Look through the listing below and report the lines that have the word "boxed" in them.

::::::::

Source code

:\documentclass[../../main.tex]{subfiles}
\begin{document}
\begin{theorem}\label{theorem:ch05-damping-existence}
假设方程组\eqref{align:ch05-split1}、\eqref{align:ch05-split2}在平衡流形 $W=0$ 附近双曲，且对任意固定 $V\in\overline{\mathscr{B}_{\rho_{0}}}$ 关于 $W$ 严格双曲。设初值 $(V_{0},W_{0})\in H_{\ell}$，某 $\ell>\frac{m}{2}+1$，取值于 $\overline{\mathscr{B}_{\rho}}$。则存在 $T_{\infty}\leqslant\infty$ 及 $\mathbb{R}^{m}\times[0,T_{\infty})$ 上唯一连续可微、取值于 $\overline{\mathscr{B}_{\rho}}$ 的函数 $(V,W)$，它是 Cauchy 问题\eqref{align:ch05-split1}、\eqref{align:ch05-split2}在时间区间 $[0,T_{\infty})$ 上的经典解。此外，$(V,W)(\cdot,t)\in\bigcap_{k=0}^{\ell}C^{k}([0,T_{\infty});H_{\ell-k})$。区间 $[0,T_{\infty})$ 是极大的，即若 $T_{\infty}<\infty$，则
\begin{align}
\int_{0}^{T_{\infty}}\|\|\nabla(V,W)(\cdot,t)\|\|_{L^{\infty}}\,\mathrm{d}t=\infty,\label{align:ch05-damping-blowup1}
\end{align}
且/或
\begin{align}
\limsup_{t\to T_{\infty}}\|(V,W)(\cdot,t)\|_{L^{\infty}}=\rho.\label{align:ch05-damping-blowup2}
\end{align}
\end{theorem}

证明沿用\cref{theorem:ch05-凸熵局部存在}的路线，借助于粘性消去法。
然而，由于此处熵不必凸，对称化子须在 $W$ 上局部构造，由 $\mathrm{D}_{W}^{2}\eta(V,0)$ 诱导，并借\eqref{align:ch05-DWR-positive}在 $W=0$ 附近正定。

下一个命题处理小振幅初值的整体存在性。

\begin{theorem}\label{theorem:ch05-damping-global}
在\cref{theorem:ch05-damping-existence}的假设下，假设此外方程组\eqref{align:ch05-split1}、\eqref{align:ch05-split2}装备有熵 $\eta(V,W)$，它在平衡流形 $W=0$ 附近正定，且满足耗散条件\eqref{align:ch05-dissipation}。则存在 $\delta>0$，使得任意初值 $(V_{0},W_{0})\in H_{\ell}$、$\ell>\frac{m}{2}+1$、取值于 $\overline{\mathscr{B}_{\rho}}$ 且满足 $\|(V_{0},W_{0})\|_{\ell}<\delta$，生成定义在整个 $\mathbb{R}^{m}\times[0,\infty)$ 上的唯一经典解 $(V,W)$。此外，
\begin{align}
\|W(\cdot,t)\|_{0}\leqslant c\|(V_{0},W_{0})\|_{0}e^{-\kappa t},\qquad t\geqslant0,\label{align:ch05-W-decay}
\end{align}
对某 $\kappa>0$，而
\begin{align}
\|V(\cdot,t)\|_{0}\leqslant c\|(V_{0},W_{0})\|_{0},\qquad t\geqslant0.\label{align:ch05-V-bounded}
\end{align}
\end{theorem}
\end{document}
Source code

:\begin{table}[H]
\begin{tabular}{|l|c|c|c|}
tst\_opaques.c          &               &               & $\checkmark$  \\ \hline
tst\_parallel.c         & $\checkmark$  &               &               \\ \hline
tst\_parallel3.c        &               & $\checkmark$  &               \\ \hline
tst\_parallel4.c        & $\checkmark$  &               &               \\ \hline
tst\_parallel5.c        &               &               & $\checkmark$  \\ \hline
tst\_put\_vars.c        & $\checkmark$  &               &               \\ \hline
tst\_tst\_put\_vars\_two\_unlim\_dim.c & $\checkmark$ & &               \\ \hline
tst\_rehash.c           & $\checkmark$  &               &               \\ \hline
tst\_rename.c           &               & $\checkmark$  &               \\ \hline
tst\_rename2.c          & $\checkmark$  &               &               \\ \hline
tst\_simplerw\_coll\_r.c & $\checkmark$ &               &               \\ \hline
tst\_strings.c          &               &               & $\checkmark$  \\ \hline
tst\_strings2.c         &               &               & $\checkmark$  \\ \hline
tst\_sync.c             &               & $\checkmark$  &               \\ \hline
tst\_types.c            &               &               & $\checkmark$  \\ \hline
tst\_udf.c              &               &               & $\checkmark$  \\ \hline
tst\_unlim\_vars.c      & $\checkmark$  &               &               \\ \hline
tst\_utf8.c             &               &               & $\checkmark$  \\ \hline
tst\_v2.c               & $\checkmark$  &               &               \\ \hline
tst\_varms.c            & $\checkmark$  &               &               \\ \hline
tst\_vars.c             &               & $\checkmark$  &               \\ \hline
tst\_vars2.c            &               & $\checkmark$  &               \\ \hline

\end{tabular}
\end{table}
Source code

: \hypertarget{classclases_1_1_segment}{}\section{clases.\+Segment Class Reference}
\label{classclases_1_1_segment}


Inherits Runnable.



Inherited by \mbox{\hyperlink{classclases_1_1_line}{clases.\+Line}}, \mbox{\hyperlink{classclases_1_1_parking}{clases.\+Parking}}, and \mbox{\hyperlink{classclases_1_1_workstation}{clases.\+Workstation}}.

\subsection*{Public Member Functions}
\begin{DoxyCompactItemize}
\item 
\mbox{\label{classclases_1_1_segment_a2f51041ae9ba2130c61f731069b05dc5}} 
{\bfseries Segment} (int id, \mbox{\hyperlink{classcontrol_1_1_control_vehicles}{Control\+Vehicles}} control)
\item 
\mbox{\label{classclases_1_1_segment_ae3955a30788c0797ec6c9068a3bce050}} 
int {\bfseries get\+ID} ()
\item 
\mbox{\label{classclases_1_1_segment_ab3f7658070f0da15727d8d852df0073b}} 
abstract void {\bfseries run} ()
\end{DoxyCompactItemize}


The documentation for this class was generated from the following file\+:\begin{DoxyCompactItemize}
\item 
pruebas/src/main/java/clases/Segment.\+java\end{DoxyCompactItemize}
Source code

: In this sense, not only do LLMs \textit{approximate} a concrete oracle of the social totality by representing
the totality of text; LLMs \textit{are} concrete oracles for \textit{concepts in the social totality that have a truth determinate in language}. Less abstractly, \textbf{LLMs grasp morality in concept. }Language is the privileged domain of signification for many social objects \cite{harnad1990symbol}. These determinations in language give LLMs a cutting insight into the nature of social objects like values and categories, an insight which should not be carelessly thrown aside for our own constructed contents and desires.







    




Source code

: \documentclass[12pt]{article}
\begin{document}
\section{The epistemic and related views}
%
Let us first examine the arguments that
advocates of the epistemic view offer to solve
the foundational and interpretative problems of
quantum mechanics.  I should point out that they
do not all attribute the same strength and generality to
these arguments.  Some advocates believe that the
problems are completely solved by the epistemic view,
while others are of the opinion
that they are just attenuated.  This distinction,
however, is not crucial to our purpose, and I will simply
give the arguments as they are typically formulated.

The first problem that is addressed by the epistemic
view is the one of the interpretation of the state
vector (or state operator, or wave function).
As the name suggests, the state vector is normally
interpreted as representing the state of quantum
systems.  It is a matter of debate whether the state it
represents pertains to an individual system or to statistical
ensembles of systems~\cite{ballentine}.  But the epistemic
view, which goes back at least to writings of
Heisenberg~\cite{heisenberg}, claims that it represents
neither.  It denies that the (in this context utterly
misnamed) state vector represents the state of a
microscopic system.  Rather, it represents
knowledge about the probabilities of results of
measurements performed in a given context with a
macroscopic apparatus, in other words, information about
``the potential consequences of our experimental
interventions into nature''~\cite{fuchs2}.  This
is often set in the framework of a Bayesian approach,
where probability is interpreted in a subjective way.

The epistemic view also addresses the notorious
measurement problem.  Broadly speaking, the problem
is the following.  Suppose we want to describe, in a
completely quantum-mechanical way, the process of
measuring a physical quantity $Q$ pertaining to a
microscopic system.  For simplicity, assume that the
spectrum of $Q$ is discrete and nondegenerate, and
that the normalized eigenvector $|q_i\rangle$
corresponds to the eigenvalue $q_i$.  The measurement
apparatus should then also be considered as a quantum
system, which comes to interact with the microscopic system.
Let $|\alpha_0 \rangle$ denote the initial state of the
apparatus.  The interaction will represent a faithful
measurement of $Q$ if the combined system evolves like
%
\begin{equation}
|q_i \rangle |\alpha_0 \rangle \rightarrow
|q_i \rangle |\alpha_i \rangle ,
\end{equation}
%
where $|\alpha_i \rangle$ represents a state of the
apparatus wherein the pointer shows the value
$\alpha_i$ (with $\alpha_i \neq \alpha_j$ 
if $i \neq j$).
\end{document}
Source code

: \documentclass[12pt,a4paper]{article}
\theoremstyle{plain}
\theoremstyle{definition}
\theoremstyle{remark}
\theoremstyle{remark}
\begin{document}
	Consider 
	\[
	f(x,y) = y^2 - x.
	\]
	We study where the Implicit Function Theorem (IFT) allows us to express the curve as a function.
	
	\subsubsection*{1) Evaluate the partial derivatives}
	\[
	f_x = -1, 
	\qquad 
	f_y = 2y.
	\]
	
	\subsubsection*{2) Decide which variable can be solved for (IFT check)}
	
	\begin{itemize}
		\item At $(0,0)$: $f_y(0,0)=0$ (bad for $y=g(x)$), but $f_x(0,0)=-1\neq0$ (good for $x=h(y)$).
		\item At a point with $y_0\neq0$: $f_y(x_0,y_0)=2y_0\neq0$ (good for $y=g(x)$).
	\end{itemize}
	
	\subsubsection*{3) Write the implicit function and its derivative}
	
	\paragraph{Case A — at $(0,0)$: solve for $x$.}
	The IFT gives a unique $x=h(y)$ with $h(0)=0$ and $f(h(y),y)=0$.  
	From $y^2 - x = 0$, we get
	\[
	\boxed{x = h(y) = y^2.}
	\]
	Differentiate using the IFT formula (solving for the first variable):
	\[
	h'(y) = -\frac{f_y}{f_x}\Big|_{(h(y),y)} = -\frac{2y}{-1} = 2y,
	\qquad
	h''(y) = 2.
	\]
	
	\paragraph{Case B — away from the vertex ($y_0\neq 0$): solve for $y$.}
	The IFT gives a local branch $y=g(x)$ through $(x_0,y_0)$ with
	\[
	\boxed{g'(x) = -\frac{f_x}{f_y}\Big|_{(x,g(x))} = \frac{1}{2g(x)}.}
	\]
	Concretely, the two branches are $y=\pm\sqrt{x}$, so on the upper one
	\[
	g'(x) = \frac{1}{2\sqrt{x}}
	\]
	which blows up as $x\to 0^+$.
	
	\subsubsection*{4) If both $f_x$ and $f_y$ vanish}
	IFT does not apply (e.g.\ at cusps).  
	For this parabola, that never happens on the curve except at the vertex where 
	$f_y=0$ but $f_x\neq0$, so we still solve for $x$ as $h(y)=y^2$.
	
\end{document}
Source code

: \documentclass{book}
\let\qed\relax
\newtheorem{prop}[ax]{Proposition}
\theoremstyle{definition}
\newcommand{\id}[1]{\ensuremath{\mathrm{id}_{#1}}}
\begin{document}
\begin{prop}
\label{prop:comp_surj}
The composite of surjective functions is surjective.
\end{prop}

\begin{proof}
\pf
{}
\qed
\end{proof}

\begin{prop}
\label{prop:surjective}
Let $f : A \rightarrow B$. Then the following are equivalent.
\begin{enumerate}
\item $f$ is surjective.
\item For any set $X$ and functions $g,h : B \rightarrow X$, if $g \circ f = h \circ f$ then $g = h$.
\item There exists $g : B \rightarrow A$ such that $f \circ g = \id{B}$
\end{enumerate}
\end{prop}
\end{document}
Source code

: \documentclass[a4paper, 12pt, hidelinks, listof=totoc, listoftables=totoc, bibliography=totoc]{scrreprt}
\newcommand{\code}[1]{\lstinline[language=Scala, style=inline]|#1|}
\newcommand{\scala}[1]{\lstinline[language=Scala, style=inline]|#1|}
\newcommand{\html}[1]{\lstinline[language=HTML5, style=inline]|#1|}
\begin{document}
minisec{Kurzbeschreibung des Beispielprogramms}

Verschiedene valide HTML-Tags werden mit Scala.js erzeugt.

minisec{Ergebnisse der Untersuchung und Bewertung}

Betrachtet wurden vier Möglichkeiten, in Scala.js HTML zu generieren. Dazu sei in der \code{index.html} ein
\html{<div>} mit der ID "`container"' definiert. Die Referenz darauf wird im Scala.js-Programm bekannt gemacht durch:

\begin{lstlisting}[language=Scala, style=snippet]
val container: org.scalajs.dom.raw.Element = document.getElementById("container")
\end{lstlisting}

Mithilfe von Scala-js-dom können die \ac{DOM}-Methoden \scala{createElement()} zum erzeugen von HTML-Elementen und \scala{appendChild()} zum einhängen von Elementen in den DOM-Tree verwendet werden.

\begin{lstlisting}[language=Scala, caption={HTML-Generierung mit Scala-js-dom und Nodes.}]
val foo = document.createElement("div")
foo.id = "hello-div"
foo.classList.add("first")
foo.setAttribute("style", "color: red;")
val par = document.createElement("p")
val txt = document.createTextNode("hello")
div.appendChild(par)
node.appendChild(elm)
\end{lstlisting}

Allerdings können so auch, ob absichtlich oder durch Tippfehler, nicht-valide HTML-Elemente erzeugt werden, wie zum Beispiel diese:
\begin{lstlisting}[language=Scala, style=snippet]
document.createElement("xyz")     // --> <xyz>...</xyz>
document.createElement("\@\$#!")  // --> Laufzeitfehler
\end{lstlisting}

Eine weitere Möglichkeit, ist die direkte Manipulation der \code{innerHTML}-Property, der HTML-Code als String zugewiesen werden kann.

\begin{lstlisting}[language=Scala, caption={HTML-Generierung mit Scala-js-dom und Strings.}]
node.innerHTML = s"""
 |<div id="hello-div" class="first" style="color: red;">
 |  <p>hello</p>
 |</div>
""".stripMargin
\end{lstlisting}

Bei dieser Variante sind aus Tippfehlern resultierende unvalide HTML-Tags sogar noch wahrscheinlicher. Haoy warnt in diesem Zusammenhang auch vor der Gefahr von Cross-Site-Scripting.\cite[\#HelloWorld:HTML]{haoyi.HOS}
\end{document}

::::::::

Answer to this exercise -
	\boxed{x = h(y) = y^2.}
	\boxed{g'(x) = -\frac{f_x}{f_y}\Big|_{(x,g(x))} = \frac{1}{2g(x)}.}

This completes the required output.